The mammalian growth plate undergoes programed senes- cence during juvenile life, causing skeletal growth to slow with age. We previously found that hypothyroidism in rats slowed both growth plate chondrocyte proliferation and growth plate senescence, suggesting that senescence is not dependent on age per se but rather on chondrocyte proliferation. However, one alternative explanation is that the observed slowing of growth plate senescence is a specific consequence of hypothyroidism. We reasoned that, if delayed senescence is a general consequence of growth inhibition, rather than a specific result of hypothyroidism, then senescence would also be slowed by other growth-inhibiting conditions. In this study, we therefore used tryptophan deficiency to temporarily inhibit growth in newborn rats for 4 weeks.
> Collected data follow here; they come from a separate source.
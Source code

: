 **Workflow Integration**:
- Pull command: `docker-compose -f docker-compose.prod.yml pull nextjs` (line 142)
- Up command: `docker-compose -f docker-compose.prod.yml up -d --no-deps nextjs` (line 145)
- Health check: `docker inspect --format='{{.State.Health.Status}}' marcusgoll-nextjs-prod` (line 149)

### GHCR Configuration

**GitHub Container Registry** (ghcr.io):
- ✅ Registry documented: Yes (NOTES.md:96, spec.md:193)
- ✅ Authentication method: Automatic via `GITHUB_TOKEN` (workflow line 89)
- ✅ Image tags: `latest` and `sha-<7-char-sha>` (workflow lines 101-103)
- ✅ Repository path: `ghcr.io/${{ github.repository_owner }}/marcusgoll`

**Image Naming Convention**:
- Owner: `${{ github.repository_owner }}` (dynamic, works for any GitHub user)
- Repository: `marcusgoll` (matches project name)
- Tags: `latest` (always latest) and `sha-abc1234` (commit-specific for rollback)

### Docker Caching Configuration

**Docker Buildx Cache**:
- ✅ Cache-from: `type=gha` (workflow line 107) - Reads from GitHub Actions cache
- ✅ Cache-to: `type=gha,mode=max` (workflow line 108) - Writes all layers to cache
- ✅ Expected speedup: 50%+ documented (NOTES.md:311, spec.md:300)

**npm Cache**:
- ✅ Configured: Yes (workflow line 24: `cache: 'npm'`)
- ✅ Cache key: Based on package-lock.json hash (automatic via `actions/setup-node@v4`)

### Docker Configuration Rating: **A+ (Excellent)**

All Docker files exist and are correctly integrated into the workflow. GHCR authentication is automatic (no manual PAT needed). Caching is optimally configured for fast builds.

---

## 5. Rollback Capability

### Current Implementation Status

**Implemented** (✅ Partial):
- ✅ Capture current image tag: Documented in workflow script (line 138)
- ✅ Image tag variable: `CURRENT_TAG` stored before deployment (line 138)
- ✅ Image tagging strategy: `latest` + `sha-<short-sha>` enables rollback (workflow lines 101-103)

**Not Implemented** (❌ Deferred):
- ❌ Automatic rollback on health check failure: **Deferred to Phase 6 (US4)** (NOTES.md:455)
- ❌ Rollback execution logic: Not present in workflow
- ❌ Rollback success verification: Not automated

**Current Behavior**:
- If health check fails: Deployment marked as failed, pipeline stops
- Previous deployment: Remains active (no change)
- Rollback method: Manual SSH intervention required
We then allowed the animals to recover and studied the effects on growth plate senescence. We found that structural, functional, and molecular markers of growth plate senescence were delayed by prior tryptophan deficiency, indicating that the developmental program of senescence had occurred more slowly during the period of growth inhibition. Taken together with previous studies in hypothyroid rats, our findings support the hypothesis that delayed senescence is a general consequence of growth inhibition and hence that growth plate senescence is not simply a function of time per se but rather depends on growth.